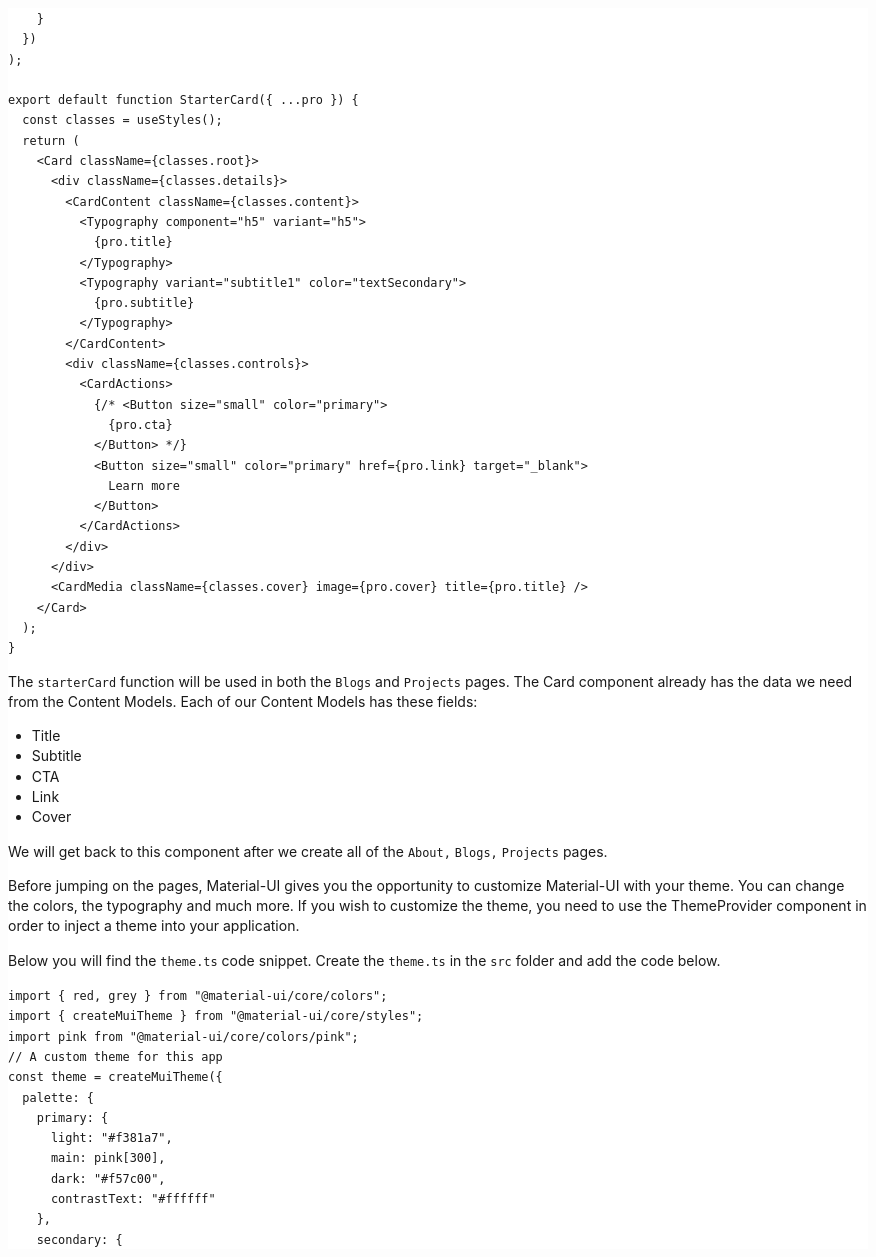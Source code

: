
 ```tsx
    }
  })
);

export default function StarterCard({ ...pro }) {
  const classes = useStyles();
  return (
    <Card className={classes.root}>
      <div className={classes.details}>
        <CardContent className={classes.content}>
          <Typography component="h5" variant="h5">
            {pro.title}
          </Typography>
          <Typography variant="subtitle1" color="textSecondary">
            {pro.subtitle}
          </Typography>
        </CardContent>
        <div className={classes.controls}>
          <CardActions>
            {/* <Button size="small" color="primary">
              {pro.cta}
            </Button> */}
            <Button size="small" color="primary" href={pro.link} target="_blank">
              Learn more
            </Button>
          </CardActions>
        </div>
      </div>
      <CardMedia className={classes.cover} image={pro.cover} title={pro.title} />
    </Card>
  );
}
```

The `starterCard` function will be used in both the `Blogs` and `Projects` pages. The Card component already has the data we need from the Content Models. Each of our Content Models has these fields:

- Title
- Subtitle
- CTA
- Link
- Cover

We will get back to this component after we create all of the `About,` `Blogs,` `Projects` pages.

Before jumping on the pages, Material-UI gives you the opportunity to customize Material-UI with your theme. You can change the colors, the typography and much more. If you wish to customize the theme, you need to use the ThemeProvider component in order to inject a theme into your application.

Below you will find the `theme.ts` code snippet. Create the `theme.ts` in the `src` folder and add the code below.

```tsx
import { red, grey } from "@material-ui/core/colors";
import { createMuiTheme } from "@material-ui/core/styles";
import pink from "@material-ui/core/colors/pink";
// A custom theme for this app
const theme = createMuiTheme({
  palette: {
    primary: {
      light: "#f381a7",
      main: pink[300],
      dark: "#f57c00",
      contrastText: "#ffffff"
    },
    secondary: {
```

Description of the task: From the first line of the entries above through the line with "Before jumping on", set down each line exactly and drop the pictures.

Task solution:
Source code

:
 ```tsx
    }
  })
);

export default function StarterCard({ ...pro }) {
  const classes = useStyles();
  return (
    <Card className={classes.root}>
      <div className={classes.details}>
        <CardContent className={classes.content}>
          <Typography component="h5" variant="h5">
            {pro.title}
          </Typography>
          <Typography variant="subtitle1" color="textSecondary">
            {pro.subtitle}
          </Typography>
        </CardContent>
        <div className={classes.controls}>
          <CardActions>
            {/* <Button size="small" color="primary">
              {pro.cta}
            </Button> */}
            <Button size="small" color="primary" href={pro.link} target="_blank">
              Learn more
            </Button>
          </CardActions>
        </div>
      </div>
      <CardMedia className={classes.cover} image={pro.cover} title={pro.title} />
    </Card>
  );
}
```

The `starterCard` function will be used in both the `Blogs` and `Projects` pages. The Card component already has the data we need from the Content Models. Each of our Content Models has these fields:

- Title
- Subtitle
- CTA
- Link
- Cover

We will get back to this component after we create all of the `About,` `Blogs,` `Projects` pages.

Before jumping on the pages, Material-UI gives you the opportunity to customize Material-UI with your theme. You can change the colors, the typography and much more. If you wish to customize the theme, you need to use the ThemeProvider component in order to inject a theme into your application.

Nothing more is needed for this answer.